If I wasn’t depressed senior year, then perhaps I was bipolar. All these old posts are so angsty, which I guess you could expect from a high school kid. And really, when I see all the random stuff I got away with, I’m really surprised I did as well in school as I did. I should have failed everything that last year, because I was so highly unmotivated to do anything. I constantly put off doing any homework, I worked at Cootie Brown’s all the time, and I quit piano lessons because I never practiced. I did, however, spend a lot of time with Baird and Amanda and my other friends, as well as watching movies. I definitely spent way too much time blogging. It was pretty much every day, when I should have been doing more productive things. At least I’m getting a good laugh about it now. I just wish that I had been in a better mood that whole time. I guess hindsight really is 20/20. And I do remember having fun in high school, but you wouldn’t know it from reading all this stupid stuff I wrote.
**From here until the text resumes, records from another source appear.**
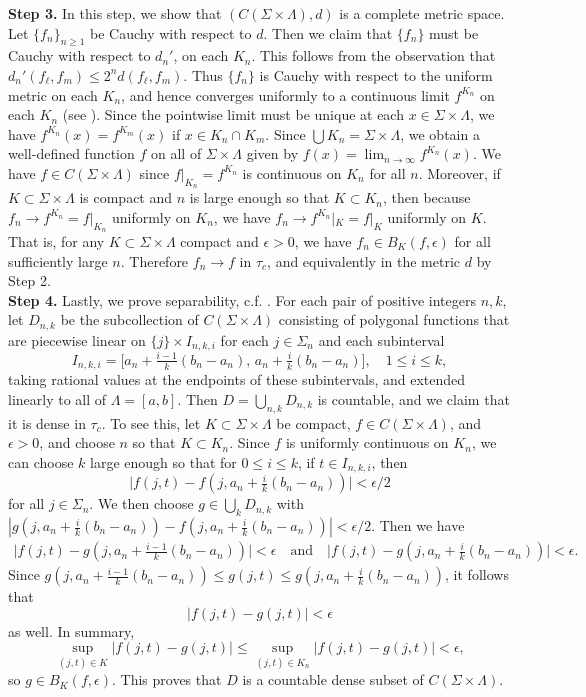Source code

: \noindent\textbf{Step 3.} In this step, we show that $(C(\Sigma\times\Lambda), d)$ is a complete metric space. Let $\{f_n\}_{n\geq 1}$ be Cauchy with respect to $d$. Then we claim that $\{f_n\}$ must be Cauchy with respect to $d_n'$, on each $K_n$. This follows from the observation that $ d_n'(f_\ell, f_m) \leq 2^n d(f_\ell, f_m)$. Thus $\{f_n\}$ is Cauchy with respect to the uniform metric on each $K_n$, and hence converges uniformly to a continuous limit $f^{K_n}$ on each $K_n$ (see \cite[Theorem 7.15]{Rudin}). Since the pointwise limit must be unique at each $x\in \Sigma\times\Lambda$, we have $f^{K_n}(x) = f^{K_m}(x)$ if $x\in K_n\cap K_m$. Since $\bigcup K_n = \Sigma\times\Lambda$, we obtain a well-defined function $f$ on all of $\Sigma\times\Lambda$ given by $f(x)=\lim_{n\to\infty} f^{K_n}(x)$. We have $f\in C(\Sigma\times\Lambda)$ since $f|_{K_n} = f^{K_n}$ is continuous on $K_n$ for all $n$. Moreover, if $K\subset\Sigma\times\Lambda$ is compact and $n$ is large enough so that $K\subset K_n$, then because $f_n \to f^{K_n} = f|_{K_n}$ uniformly on $K_n$, we have $f_n \to f^{K_n}|_K = f|_K$ uniformly on $K$. That is, for any $K\subset\Sigma\times\Lambda$ compact and $\epsilon>0$, we have $f_n \in B_K(f,\epsilon)$ for all sufficiently large $n$. Therefore $f_n \to f$ in $\tau_c$, and equivalently in the metric $d$ by Step 2.\\

\noindent\textbf{Step 4.} Lastly, we prove separability, c.f. \cite[Example 1.3]{Billing}. For each pair of positive integers $n,k$, let $D_{n,k}$ be the subcollection of $C(\Sigma\times\Lambda)$ consisting of polygonal functions that are piecewise linear on $\{j\}\times I_{n,k,i}$ for each $j\in\Sigma_n$ and each subinterval 
\[
I_{n,k,i} = \big[a_n+\tfrac{i-1}{k}(b_n-a_n), \, a_n+\tfrac{i}{k}(b_n-a_n)\big], \quad 1\leq i\leq k,
\] 
taking rational values at the endpoints of these subintervals, and extended linearly to all of $\Lambda = [a,b]$. Then $D = \bigcup_{n,k} D_{n,k}$ is countable, and we claim that it is dense in $\tau_c$. To see this, let $K\subset\Sigma\times\Lambda$ be compact, $f\in C(\Sigma\times\Lambda)$, and $\epsilon>0$, and choose $n$ so that $K\subset K_n$. Since $f$ is uniformly continuous on $K_n$, we can choose $k$ large enough so that for $0\leq i\leq k$, if $t\in I_{n,k,i}$, then 
\[
\big|f(j,t) - f(j, a_n + \tfrac{i}{k}(b_n-a_n))\big| < \epsilon/2
\]
for all $j\in\Sigma_n$. We then choose $g\in \bigcup_k D_{n,k}$ with $|g(j,a_n + \frac{i}{k}(b_n-a_n)) - f(j,a_n + \frac{i}{k}(b_n-a_n))| < \epsilon/2$. Then we have 
\begin{align*}
	\big|f(j,t) - g(j, a_n + \tfrac{i-1}{k}(b_n-a_n))\big| < \epsilon \quad \mathrm{and} \quad \big|f(j,t) - g(j, a_n + \tfrac{i}{k}(b_n-a_n))\big| < \epsilon.
\end{align*}
Since $g(j, a_n + \tfrac{i-1}{k}(b_n-a_n)) \leq g(j,t) \leq g(j, a_n + \tfrac{i}{k}(b_n-a_n))$, it follows that 
\[
|f(j,t) - g(j,t)| < \epsilon
\]
as well. In summary,
\[
\sup_{(j,t)\in K} |f(j,t)-g(j,t)| \leq \sup_{(j,t)\in K_n} |f(j,t)-g(j,t)| < \epsilon,
\] 
so $g\in B_K(f,\epsilon)$. This proves that $D$ is a countable dense subset of $C(\Sigma\times\Lambda)$.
I was so emo. I’m glad to be out of that phase of my life. I guess that comes with growing up. It sure is different being 18 and being 21. There are a lot of things about senior year I regret, though. I feel like I missed out on a lot of great things because I wasn’t happy.

It’s still sort of funny to read all that old stuff. I just have to shake my head and chuckle a little bit at my high-school self. How I ever thought some of that stuff was worth writing online, I’ll never know. I need to quit writing just for the sake of writing. I vow to write more important things from now on. Hope I don’t fail.